BRIEF | What you produce should be every line from the data that includes "bien".

DATA |
Start of Block
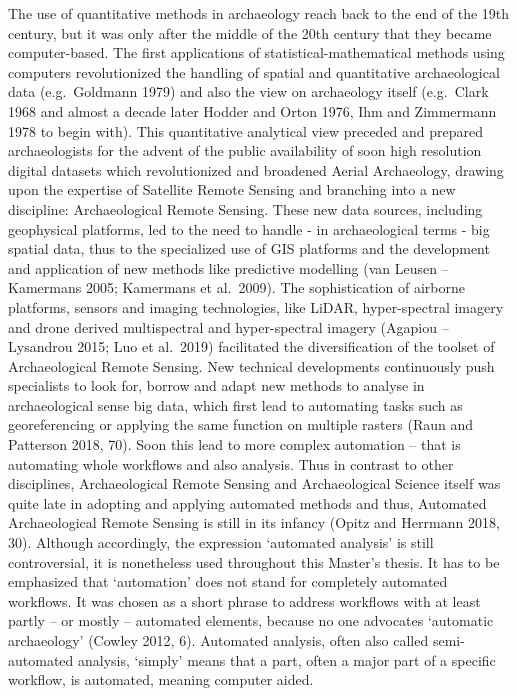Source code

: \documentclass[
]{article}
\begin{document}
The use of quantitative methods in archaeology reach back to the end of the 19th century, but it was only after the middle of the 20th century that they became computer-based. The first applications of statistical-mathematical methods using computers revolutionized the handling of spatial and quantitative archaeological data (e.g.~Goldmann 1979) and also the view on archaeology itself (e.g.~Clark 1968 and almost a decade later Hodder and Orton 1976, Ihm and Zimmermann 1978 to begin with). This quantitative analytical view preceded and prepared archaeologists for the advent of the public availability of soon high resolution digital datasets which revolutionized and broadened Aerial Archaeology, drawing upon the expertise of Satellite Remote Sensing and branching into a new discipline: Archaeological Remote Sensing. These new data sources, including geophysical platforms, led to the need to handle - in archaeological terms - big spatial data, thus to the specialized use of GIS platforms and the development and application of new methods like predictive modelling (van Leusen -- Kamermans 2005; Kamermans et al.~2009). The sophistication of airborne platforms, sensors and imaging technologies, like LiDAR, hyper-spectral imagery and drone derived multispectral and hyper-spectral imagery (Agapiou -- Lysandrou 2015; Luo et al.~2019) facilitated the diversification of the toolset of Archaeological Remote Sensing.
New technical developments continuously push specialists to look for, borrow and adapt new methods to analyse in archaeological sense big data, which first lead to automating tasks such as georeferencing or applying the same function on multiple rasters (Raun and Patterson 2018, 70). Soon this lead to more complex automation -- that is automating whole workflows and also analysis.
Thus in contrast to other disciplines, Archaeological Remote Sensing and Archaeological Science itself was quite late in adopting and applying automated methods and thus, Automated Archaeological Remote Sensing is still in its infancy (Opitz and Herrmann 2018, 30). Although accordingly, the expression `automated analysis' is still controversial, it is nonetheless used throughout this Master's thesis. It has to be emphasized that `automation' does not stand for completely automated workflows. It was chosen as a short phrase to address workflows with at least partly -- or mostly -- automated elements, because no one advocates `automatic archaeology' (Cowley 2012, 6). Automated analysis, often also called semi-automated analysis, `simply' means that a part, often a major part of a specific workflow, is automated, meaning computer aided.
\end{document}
End of Block
Start of Block
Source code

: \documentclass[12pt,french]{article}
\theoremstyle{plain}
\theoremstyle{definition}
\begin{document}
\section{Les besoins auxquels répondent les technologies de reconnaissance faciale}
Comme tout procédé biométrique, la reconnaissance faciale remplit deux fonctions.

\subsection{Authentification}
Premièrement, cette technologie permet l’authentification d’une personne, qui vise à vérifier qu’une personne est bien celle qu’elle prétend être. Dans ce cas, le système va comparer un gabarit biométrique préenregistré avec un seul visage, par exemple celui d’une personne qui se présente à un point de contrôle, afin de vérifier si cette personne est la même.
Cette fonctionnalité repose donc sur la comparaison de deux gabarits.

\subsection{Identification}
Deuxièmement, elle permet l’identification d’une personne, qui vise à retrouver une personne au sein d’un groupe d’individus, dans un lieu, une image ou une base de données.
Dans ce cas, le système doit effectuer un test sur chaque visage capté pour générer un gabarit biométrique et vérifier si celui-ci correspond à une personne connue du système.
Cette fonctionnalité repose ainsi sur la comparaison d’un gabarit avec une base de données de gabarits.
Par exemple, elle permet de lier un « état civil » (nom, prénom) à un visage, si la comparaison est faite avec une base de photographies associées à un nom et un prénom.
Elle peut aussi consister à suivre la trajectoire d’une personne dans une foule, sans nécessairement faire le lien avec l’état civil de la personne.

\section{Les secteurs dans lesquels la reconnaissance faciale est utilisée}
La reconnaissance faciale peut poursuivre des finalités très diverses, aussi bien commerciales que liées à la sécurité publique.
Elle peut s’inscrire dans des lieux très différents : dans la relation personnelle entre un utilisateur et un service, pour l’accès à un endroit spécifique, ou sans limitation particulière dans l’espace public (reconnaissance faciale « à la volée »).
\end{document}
End of Block
YOUR RESPONSE |
Premièrement, cette technologie permet l’authentification d’une personne, qui vise à vérifier qu’une personne est bien celle qu’elle prétend être. Dans ce cas, le système va comparer un gabarit biométrique préenregistré avec un seul visage, par exemple celui d’une personne qui se présente à un point de contrôle, afin de vérifier si cette personne est la même.
La reconnaissance faciale peut poursuivre des finalités très diverses, aussi bien commerciales que liées à la sécurité publique.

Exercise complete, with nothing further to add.